## TASK
When you transcribe the entries, reproduce every character and exclude the images.

## LISTED ENTRIES
_ _ _ _ _

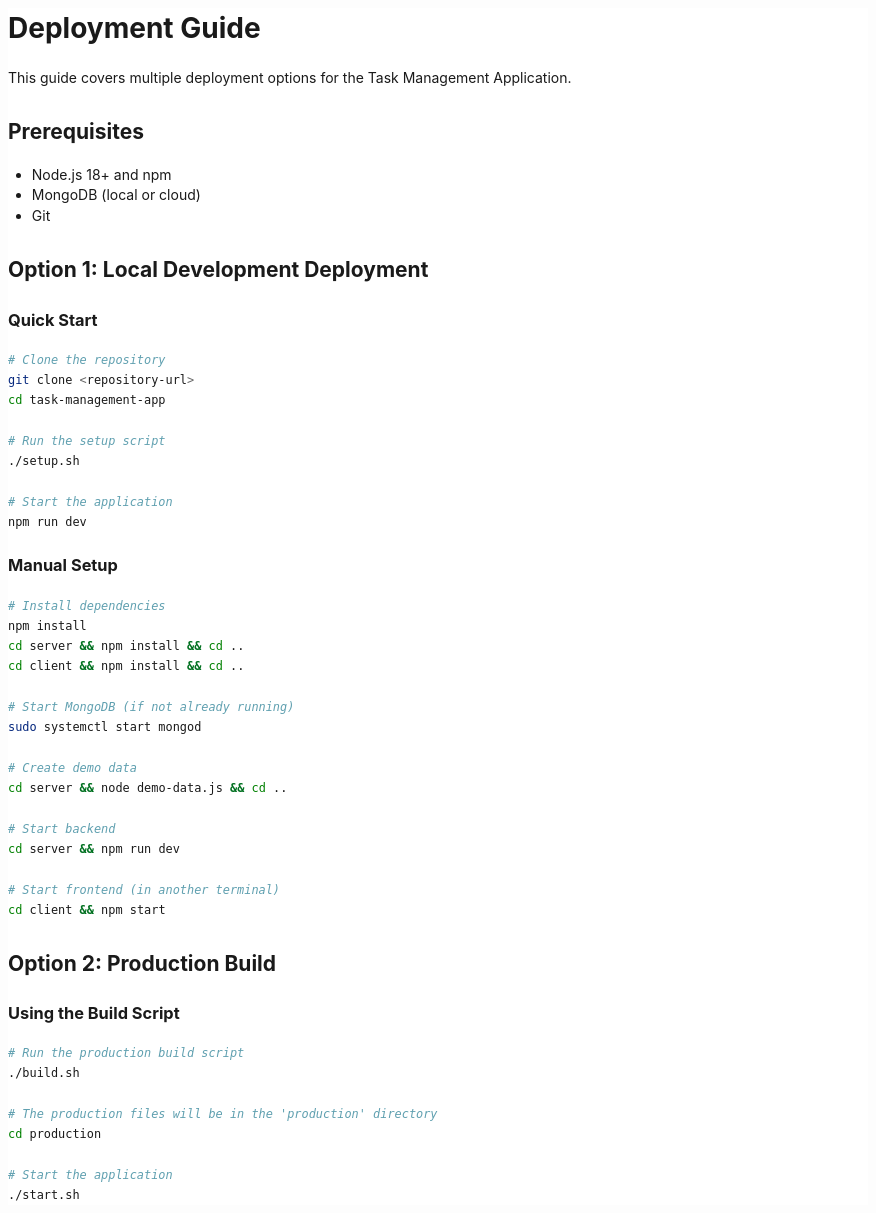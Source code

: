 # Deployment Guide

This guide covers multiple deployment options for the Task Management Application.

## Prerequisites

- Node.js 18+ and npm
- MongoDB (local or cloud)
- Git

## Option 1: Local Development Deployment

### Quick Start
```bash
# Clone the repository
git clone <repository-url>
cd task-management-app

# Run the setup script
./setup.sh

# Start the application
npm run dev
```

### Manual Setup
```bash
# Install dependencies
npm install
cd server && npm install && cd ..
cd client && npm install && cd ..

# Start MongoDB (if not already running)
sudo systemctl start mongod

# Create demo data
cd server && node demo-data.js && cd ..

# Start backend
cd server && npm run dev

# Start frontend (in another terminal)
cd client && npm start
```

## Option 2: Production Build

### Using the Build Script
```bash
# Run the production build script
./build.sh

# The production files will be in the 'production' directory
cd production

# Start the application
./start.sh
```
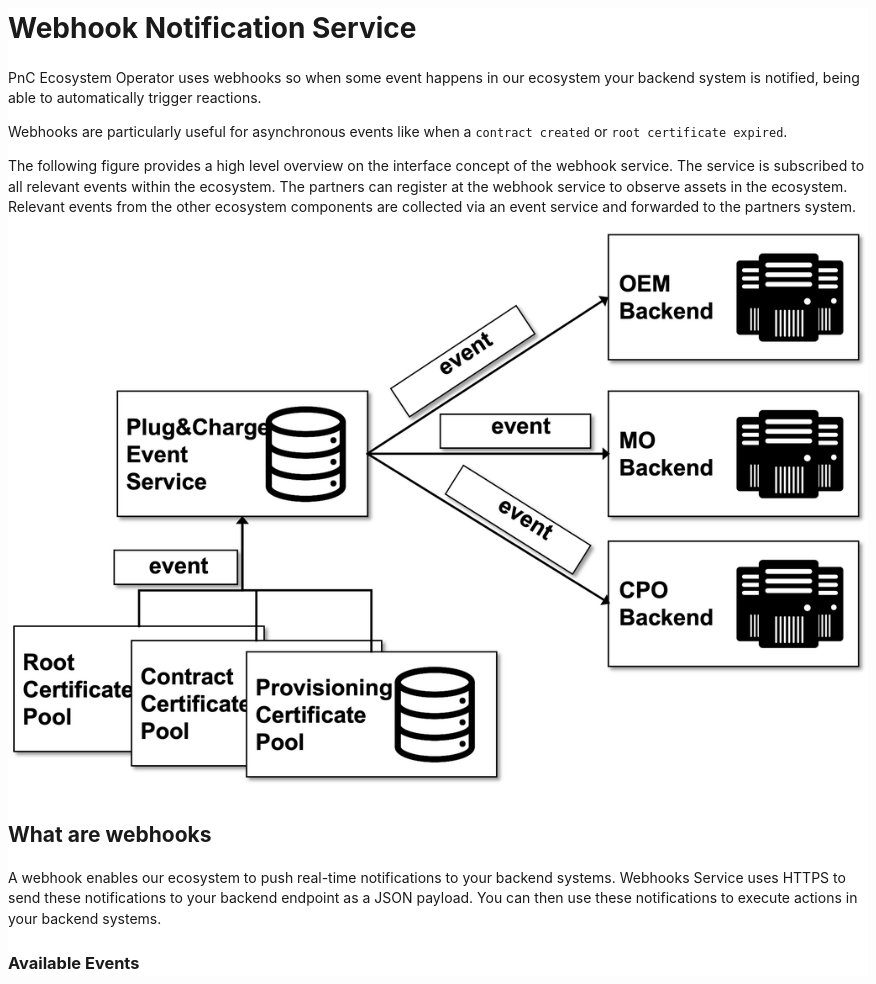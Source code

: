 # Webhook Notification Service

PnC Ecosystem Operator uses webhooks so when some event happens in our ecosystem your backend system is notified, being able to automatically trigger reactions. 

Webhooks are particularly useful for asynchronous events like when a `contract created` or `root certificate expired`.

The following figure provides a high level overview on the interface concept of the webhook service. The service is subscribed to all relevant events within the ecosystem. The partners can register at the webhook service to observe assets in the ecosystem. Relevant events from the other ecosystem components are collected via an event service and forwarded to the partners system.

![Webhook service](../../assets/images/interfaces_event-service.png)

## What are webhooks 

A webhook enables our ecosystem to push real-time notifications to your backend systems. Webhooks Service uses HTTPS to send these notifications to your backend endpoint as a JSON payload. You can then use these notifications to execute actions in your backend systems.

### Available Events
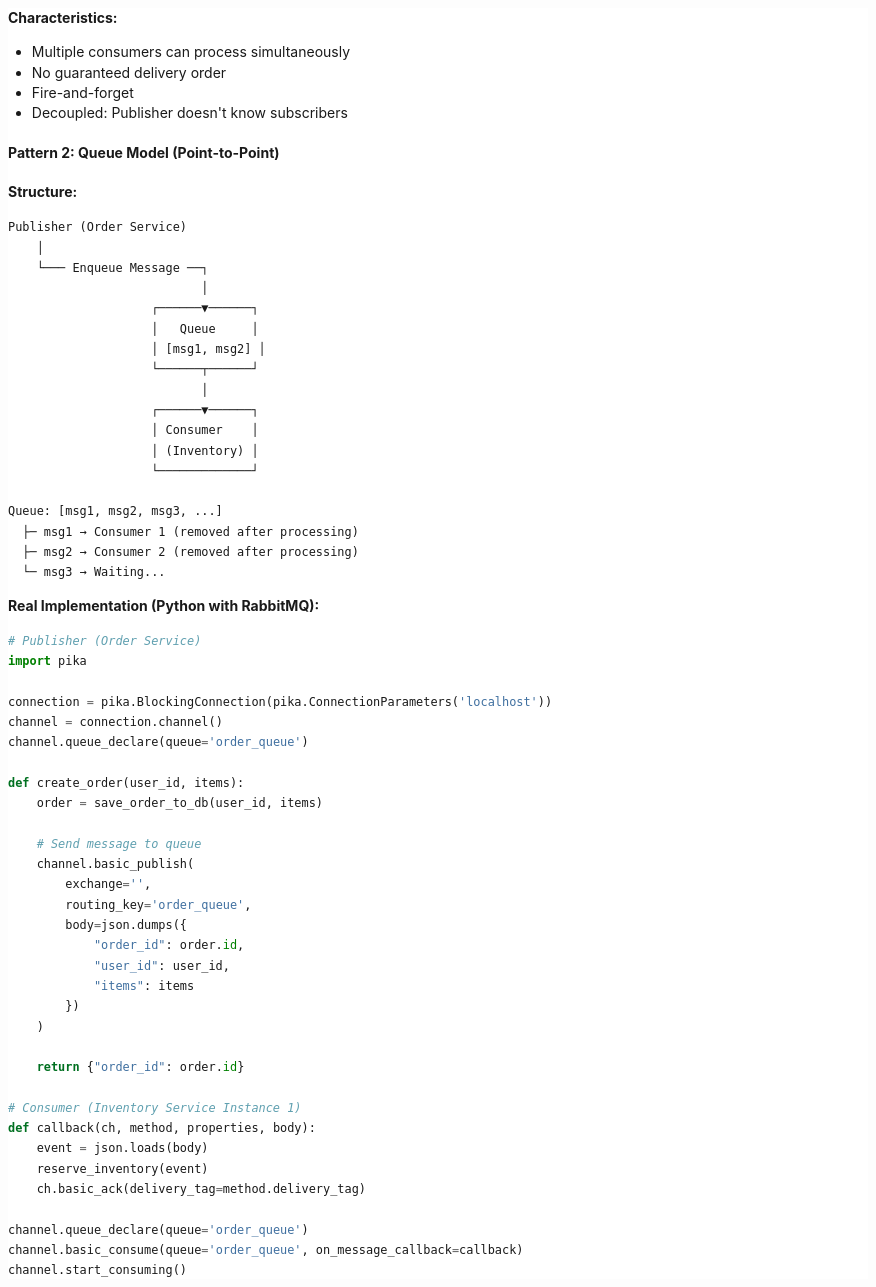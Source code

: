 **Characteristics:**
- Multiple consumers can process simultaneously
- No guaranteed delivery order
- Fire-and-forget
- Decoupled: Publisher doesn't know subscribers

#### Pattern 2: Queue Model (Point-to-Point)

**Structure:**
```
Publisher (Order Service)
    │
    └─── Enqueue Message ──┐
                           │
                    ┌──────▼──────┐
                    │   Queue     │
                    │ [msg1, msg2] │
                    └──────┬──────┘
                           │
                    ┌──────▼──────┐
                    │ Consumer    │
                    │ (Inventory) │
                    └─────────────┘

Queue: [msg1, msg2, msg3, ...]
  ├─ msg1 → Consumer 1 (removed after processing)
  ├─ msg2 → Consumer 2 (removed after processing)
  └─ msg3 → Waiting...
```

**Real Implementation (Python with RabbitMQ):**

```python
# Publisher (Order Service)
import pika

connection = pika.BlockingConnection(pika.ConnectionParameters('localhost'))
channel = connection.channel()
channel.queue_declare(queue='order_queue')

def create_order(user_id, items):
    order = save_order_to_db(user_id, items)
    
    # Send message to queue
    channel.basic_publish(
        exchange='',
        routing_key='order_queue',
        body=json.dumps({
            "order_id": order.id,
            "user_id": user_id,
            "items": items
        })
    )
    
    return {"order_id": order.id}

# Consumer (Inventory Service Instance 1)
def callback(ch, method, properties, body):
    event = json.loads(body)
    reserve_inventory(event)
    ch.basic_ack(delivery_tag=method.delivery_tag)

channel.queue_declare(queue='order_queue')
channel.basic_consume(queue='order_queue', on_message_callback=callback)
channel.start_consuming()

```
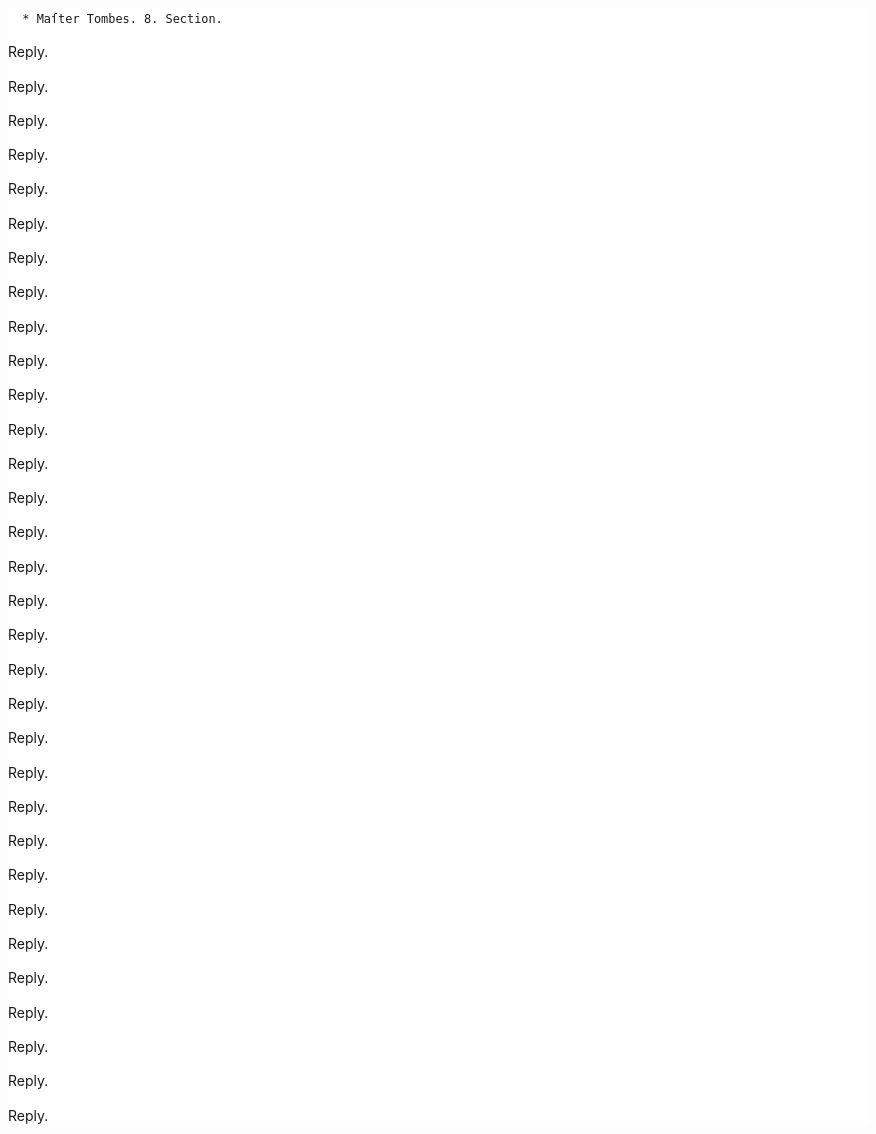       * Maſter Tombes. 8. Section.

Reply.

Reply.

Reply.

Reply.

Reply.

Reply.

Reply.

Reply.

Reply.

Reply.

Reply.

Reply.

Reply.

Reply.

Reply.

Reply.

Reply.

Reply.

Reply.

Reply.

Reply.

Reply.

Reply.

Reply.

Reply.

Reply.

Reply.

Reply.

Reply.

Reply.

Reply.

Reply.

_ _ _ _ _

## RESULT
Source code

: # Deployment Guide

This guide covers multiple deployment options for the Task Management Application.

## Prerequisites

- Node.js 18+ and npm
- MongoDB (local or cloud)
- Git

## Option 1: Local Development Deployment

### Quick Start
```bash
# Clone the repository
git clone <repository-url>
cd task-management-app

# Run the setup script
./setup.sh

# Start the application
npm run dev
```

### Manual Setup
```bash
# Install dependencies
npm install
cd server && npm install && cd ..
cd client && npm install && cd ..

# Start MongoDB (if not already running)
sudo systemctl start mongod

# Create demo data
cd server && node demo-data.js && cd ..

# Start backend
cd server && npm run dev

# Start frontend (in another terminal)
cd client && npm start
```

## Option 2: Production Build

### Using the Build Script
```bash
# Run the production build script
./build.sh

# The production files will be in the 'production' directory
cd production

# Start the application
./start.sh
```
Source code

: # Webhook Notification Service

PnC Ecosystem Operator uses webhooks so when some event happens in our ecosystem your backend system is notified, being able to automatically trigger reactions. 

Webhooks are particularly useful for asynchronous events like when a `contract created` or `root certificate expired`.

The following figure provides a high level overview on the interface concept of the webhook service. The service is subscribed to all relevant events within the ecosystem. The partners can register at the webhook service to observe assets in the ecosystem. Relevant events from the other ecosystem components are collected via an event service and forwarded to the partners system.

![Webhook service](../../assets/images/interfaces_event-service.png)

## What are webhooks 

A webhook enables our ecosystem to push real-time notifications to your backend systems. Webhooks Service uses HTTPS to send these notifications to your backend endpoint as a JSON payload. You can then use these notifications to execute actions in your backend systems.

### Available Events
Source code

: **Characteristics:**
- Multiple consumers can process simultaneously
- No guaranteed delivery order
- Fire-and-forget
- Decoupled: Publisher doesn't know subscribers

#### Pattern 2: Queue Model (Point-to-Point)

**Structure:**
```
Publisher (Order Service)
    │
    └─── Enqueue Message ──┐
                           │
                    ┌──────▼──────┐
                    │   Queue     │
                    │ [msg1, msg2] │
                    └──────┬──────┘
                           │
                    ┌──────▼──────┐
                    │ Consumer    │
                    │ (Inventory) │
                    └─────────────┘

Queue: [msg1, msg2, msg3, ...]
  ├─ msg1 → Consumer 1 (removed after processing)
  ├─ msg2 → Consumer 2 (removed after processing)
  └─ msg3 → Waiting...
```

**Real Implementation (Python with RabbitMQ):**

```python
# Publisher (Order Service)
import pika

connection = pika.BlockingConnection(pika.ConnectionParameters('localhost'))
channel = connection.channel()
channel.queue_declare(queue='order_queue')

def create_order(user_id, items):
    order = save_order_to_db(user_id, items)
    
    # Send message to queue
    channel.basic_publish(
        exchange='',
        routing_key='order_queue',
        body=json.dumps({
            "order_id": order.id,
            "user_id": user_id,
            "items": items
        })
    )
    
    return {"order_id": order.id}

# Consumer (Inventory Service Instance 1)
def callback(ch, method, properties, body):
    event = json.loads(body)
    reserve_inventory(event)
    ch.basic_ack(delivery_tag=method.delivery_tag)

channel.queue_declare(queue='order_queue')
channel.basic_consume(queue='order_queue', on_message_callback=callback)
channel.start_consuming()

```
       * Maſter Tombes. 8. Section.

Reply.

Reply.

Reply.

Reply.

Reply.

Reply.

Reply.

Reply.

Reply.

Reply.

Reply.

Reply.

Reply.

Reply.

Reply.

Reply.

Reply.

Reply.

Reply.

Reply.

Reply.

Reply.

Reply.

Reply.

Reply.

Reply.

Reply.

Reply.

Reply.

Reply.

Reply.

Reply.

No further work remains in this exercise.